What you will do: Where in the listing does the word "wherein" appear? Report each line that holds it.
━━━━━ Source records
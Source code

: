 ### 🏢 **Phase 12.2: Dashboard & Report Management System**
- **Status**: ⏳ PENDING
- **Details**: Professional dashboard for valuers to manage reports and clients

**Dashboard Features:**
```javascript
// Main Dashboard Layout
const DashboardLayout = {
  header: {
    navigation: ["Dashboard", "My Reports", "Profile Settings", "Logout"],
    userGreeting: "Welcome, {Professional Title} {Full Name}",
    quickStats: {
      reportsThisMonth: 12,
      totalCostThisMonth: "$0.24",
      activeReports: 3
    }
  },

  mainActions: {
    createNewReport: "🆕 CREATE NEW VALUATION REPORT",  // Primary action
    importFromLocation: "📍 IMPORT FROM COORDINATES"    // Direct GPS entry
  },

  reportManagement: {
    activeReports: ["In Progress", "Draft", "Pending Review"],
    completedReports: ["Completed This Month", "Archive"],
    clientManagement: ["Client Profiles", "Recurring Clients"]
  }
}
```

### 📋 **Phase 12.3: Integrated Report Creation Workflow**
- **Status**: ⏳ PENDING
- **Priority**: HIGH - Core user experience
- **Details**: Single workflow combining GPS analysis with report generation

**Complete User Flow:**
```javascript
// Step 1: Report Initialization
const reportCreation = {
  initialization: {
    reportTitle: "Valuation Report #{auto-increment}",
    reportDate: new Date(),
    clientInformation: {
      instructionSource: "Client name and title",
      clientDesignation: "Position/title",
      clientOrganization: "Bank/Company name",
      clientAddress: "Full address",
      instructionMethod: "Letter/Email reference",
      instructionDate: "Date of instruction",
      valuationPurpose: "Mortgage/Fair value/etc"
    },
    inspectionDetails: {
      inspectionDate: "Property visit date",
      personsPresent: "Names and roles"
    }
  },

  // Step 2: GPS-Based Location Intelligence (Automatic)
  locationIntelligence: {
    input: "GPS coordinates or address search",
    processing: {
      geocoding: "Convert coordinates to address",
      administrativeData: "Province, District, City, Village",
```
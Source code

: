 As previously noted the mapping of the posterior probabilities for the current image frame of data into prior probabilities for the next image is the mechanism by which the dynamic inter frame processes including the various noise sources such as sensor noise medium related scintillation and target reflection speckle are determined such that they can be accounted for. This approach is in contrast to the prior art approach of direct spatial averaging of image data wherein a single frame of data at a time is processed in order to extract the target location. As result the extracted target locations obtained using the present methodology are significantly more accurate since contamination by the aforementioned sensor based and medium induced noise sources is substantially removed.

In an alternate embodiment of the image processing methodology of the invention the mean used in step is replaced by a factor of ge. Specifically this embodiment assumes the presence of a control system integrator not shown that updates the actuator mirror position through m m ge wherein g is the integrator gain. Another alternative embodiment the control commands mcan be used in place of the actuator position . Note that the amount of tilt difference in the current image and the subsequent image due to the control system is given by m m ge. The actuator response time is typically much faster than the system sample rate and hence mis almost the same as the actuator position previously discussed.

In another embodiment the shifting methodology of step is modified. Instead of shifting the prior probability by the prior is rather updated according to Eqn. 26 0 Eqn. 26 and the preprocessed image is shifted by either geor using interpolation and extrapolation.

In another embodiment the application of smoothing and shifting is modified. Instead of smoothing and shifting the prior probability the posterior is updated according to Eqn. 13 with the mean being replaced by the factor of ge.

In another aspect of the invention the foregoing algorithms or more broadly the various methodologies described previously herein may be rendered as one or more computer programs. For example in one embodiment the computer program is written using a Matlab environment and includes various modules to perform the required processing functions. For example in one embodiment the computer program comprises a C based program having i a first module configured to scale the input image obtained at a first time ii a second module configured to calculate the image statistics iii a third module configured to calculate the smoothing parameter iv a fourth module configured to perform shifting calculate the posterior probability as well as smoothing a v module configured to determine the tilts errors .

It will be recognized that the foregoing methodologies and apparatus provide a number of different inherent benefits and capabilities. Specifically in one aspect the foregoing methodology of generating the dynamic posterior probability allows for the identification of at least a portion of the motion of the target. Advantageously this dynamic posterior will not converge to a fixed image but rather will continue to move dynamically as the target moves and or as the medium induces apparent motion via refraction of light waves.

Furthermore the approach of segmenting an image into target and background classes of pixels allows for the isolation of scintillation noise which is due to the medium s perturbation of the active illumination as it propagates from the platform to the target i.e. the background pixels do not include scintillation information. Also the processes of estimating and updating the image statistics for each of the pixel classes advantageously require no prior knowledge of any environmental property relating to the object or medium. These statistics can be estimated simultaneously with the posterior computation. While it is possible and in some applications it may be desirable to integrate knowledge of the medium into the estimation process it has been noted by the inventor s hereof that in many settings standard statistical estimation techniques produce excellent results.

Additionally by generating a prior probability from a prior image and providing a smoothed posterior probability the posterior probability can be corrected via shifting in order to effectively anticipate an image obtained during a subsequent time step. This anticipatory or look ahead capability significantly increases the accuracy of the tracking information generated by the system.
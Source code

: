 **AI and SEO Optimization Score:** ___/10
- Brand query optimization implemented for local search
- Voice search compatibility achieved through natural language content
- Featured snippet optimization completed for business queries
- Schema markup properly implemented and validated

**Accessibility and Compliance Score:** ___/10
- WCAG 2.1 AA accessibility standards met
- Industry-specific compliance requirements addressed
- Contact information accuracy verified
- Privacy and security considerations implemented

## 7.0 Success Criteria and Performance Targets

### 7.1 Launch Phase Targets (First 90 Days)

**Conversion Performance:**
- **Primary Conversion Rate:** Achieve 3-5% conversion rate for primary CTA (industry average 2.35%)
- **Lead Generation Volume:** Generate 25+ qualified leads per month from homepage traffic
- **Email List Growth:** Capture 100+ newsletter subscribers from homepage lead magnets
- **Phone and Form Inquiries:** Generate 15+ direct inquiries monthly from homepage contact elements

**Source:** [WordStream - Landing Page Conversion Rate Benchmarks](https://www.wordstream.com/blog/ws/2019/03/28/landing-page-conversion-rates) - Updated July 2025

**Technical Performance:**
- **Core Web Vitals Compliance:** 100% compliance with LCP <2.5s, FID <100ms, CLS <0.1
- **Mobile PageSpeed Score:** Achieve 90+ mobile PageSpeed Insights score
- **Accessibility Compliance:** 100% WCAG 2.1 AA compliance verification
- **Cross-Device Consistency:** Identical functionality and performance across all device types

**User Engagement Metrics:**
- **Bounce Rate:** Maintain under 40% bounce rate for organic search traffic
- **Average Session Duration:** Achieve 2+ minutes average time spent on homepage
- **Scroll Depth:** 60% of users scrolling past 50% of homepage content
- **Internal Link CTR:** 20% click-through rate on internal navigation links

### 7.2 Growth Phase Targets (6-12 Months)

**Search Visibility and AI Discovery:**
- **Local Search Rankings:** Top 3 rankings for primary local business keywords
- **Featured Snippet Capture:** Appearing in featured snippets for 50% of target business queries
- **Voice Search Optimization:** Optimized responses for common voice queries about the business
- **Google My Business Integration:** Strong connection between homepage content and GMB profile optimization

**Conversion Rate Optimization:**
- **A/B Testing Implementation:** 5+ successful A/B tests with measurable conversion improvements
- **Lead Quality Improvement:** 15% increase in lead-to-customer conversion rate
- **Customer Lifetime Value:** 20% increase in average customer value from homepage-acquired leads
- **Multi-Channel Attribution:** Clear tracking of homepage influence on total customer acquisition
━━━━━━━━━━
Output of the exercise:
: As previously noted the mapping of the posterior probabilities for the current image frame of data into prior probabilities for the next image is the mechanism by which the dynamic inter frame processes including the various noise sources such as sensor noise medium related scintillation and target reflection speckle are determined such that they can be accounted for. This approach is in contrast to the prior art approach of direct spatial averaging of image data wherein a single frame of data at a time is processed in order to extract the target location. As result the extracted target locations obtained using the present methodology are significantly more accurate since contamination by the aforementioned sensor based and medium induced noise sources is substantially removed.
In an alternate embodiment of the image processing methodology of the invention the mean used in step is replaced by a factor of ge. Specifically this embodiment assumes the presence of a control system integrator not shown that updates the actuator mirror position through m m ge wherein g is the integrator gain. Another alternative embodiment the control commands mcan be used in place of the actuator position . Note that the amount of tilt difference in the current image and the subsequent image due to the control system is given by m m ge. The actuator response time is typically much faster than the system sample rate and hence mis almost the same as the actuator position previously discussed.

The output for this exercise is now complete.